When Save Our State members began appearing at 8:00 a.m., they were met by day laborers and contractors, organized by Instituo de Educacion Popular Del Sur De California (IDEPSCA), already spread along the east side of San Fernando Road in front of Home Depot. Mexica Movement stood in formation on the west side in front of the Day Labor Center. Glendalian supporters of the migrant workers were joined by anti-racist groups from around Los Angeles County and as far away as San Diego, including Anti-Racist Action, Gente Unida, Radical Women, the Southern California Human Rights Network, the International Socialist Organization, and La Tierra es de Todos.

A dozen officers from the Glendale police department, which co-sponsor the day labor center, kept protestors on the sidewalk. Eight green-hatted Lawyers Guild legal observers kept watch, and a few reporters chiefly interviewed members of Save Our State.

The counterprotestors' early positioning forced SOS to the northeast corner of San Fernando and Harvard, where they were surrounded by their opposition.

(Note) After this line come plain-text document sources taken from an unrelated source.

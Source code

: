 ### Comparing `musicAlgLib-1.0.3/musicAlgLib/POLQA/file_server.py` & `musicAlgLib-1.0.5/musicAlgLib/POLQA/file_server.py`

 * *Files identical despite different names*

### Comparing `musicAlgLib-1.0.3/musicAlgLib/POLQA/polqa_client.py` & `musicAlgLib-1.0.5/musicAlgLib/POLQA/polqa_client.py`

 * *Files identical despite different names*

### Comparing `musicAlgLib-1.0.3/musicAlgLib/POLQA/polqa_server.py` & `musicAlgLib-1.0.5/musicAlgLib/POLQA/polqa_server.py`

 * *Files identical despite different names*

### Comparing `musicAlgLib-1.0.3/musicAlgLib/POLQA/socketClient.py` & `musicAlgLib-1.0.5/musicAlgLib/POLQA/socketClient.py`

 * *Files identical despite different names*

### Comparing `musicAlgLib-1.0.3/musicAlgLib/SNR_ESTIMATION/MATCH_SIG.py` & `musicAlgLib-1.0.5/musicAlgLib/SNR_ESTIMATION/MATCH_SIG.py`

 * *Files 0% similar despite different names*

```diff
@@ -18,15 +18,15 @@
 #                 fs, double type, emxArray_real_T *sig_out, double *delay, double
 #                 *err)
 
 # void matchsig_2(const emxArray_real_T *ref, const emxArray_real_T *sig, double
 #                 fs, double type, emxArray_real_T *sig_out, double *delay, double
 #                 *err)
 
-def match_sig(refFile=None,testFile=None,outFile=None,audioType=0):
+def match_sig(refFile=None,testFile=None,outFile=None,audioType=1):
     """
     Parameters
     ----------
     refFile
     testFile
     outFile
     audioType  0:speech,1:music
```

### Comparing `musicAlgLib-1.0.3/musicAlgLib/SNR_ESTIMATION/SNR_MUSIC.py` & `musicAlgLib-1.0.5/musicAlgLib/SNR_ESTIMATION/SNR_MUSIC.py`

Without leadership, SOS clustered in groups of two's and three's, and faced a steady onslaught of "SOS, KKK, nazi scum, go away," "Racists go home," and angry confrontations. One SOS member took a Schwarzenegger-esque muscleman pose, folded his arms, and jumped up and down in what was apparently intended to be an offensive ploy. Another crossed to the west side of the road, pretended to telephone his mother for help, and sang an impromptu song asking the counterprotestors to buy him a boat. A lone SOS member made his way south to the Home Depot parking lot, where he tried to hand out anti-migrant flyers to Home Depot customers, but a legal observer quickly notified a police officer, and the leafletter was left holding a bagful of flyers for the rest of the morning.

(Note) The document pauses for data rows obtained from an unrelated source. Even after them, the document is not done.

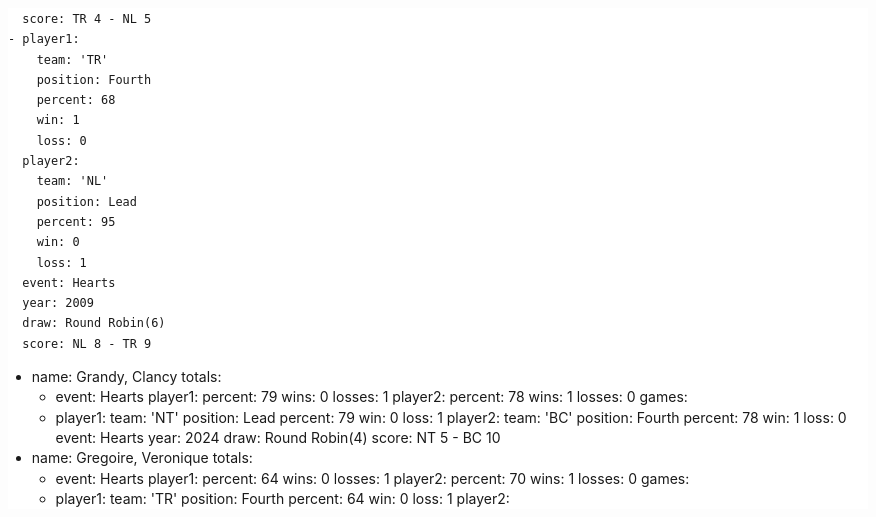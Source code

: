       score: TR 4 - NL 5
    - player1:
        team: 'TR'
        position: Fourth
        percent: 68
        win: 1
        loss: 0
      player2:
        team: 'NL'
        position: Lead
        percent: 95
        win: 0
        loss: 1
      event: Hearts
      year: 2009
      draw: Round Robin(6)
      score: NL 8 - TR 9
 - name: Grandy, Clancy
   totals:
    - event: Hearts
      player1:
        percent: 79
        wins: 0
        losses: 1
      player2:
        percent: 78
        wins: 1
        losses: 0
   games:
    - player1:
        team: 'NT'
        position: Lead
        percent: 79
        win: 0
        loss: 1
      player2:
        team: 'BC'
        position: Fourth
        percent: 78
        win: 1
        loss: 0
      event: Hearts
      year: 2024
      draw: Round Robin(4)
      score: NT 5 - BC 10
 - name: Gregoire, Veronique
   totals:
    - event: Hearts
      player1:
        percent: 64
        wins: 0
        losses: 1
      player2:
        percent: 70
        wins: 1
        losses: 0
   games:
    - player1:
        team: 'TR'
        position: Fourth
        percent: 64
        win: 0
        loss: 1
      player2: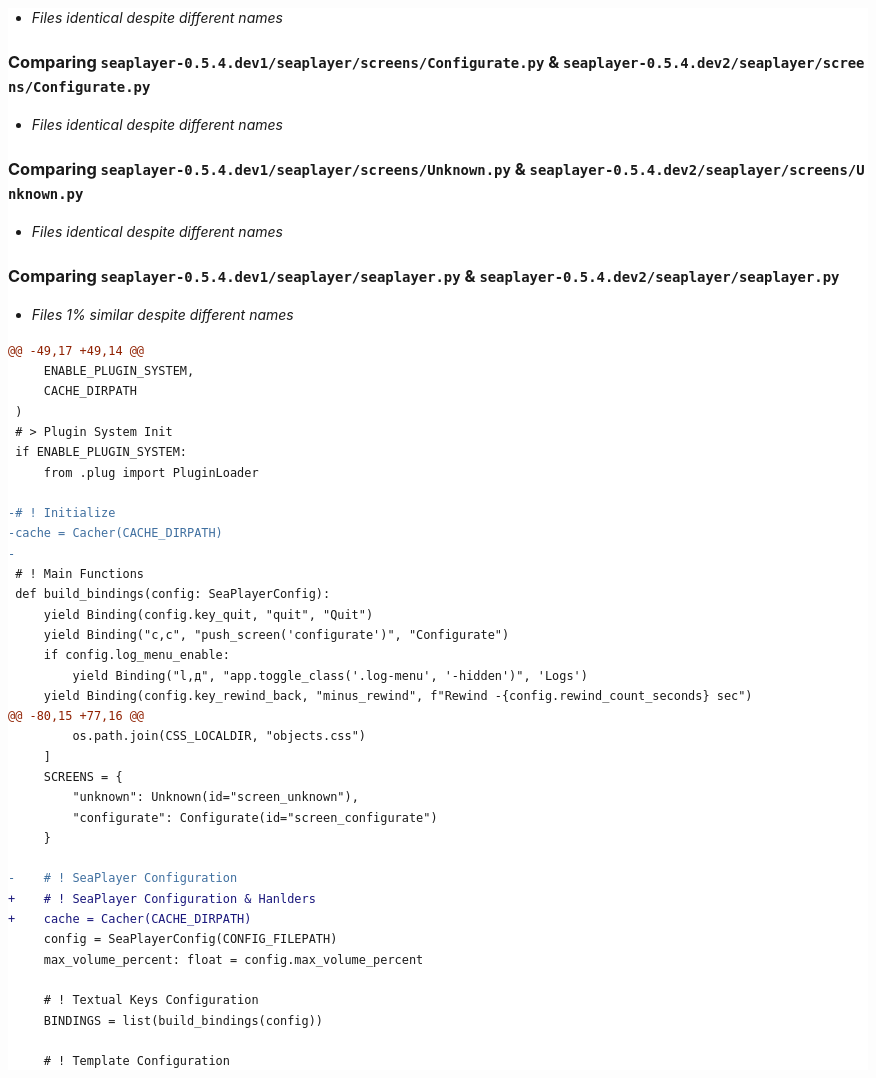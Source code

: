  * *Files identical despite different names*

### Comparing `seaplayer-0.5.4.dev1/seaplayer/screens/Configurate.py` & `seaplayer-0.5.4.dev2/seaplayer/screens/Configurate.py`

 * *Files identical despite different names*

### Comparing `seaplayer-0.5.4.dev1/seaplayer/screens/Unknown.py` & `seaplayer-0.5.4.dev2/seaplayer/screens/Unknown.py`

 * *Files identical despite different names*

### Comparing `seaplayer-0.5.4.dev1/seaplayer/seaplayer.py` & `seaplayer-0.5.4.dev2/seaplayer/seaplayer.py`

 * *Files 1% similar despite different names*

```diff
@@ -49,17 +49,14 @@
     ENABLE_PLUGIN_SYSTEM,
     CACHE_DIRPATH
 )
 # > Plugin System Init
 if ENABLE_PLUGIN_SYSTEM:
     from .plug import PluginLoader
 
-# ! Initialize
-cache = Cacher(CACHE_DIRPATH)
-
 # ! Main Functions
 def build_bindings(config: SeaPlayerConfig):
     yield Binding(config.key_quit, "quit", "Quit")
     yield Binding("c,с", "push_screen('configurate')", "Configurate")
     if config.log_menu_enable:
         yield Binding("l,д", "app.toggle_class('.log-menu', '-hidden')", 'Logs')
     yield Binding(config.key_rewind_back, "minus_rewind", f"Rewind -{config.rewind_count_seconds} sec")
@@ -80,15 +77,16 @@
         os.path.join(CSS_LOCALDIR, "objects.css")
     ]
     SCREENS = {
         "unknown": Unknown(id="screen_unknown"),
         "configurate": Configurate(id="screen_configurate")
     }
     
-    # ! SeaPlayer Configuration
+    # ! SeaPlayer Configuration & Hanlders
+    cache = Cacher(CACHE_DIRPATH)
     config = SeaPlayerConfig(CONFIG_FILEPATH)
     max_volume_percent: float = config.max_volume_percent
     
     # ! Textual Keys Configuration
     BINDINGS = list(build_bindings(config))
     
     # ! Template Configuration
```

When requested to stop blocking sidewalk traffic, the jornaleros quickly formed a picket line with people posted at each end and calling "¿Qué queremos?" The picketers responded, "¡Justicia!" "¿Quando?" "¡Ahora!" Celebrating their victory, a trio sang labor songs accompanied by a guitar, a small drum, and an accordion. A representative of the jornaleros remarked, "This is our fight. We will be here to fight it."

Home Depot workers looked on from the parking lot. One person rolled a shopping cart of water and snacks through the crowd.

Before the eleventh hour, the scheduled end of SOS's protest, had struck, SOS had disappeared to their cars in a parking lot off Harvard and sped away down San Fernando Road, presumably back to their middle-class neighborhoods.

SOS, which had predicted they would be outnumbered two to one, were overwhelmed by the better than then to one showing. Their poor turnout reflects ongoing fissions within Save Our State's ranks, their failure to garner broad support for their agenda, and the ongoing counterprotests that have repeatedly impeded their efforts. SOS has, over the past year, demonstrated at day laborers in Los Angeles and Orange counties and twice protested an artwork in Baldwin Park. On two occasions, SOS was joined by neo-nazis waving swastika-emblazoned banners. Turner has been deemed too violent even for the minutemen ever since his call last January to "Bring your bats fellas, if we’re lucky, we’re gonna need them...PING!"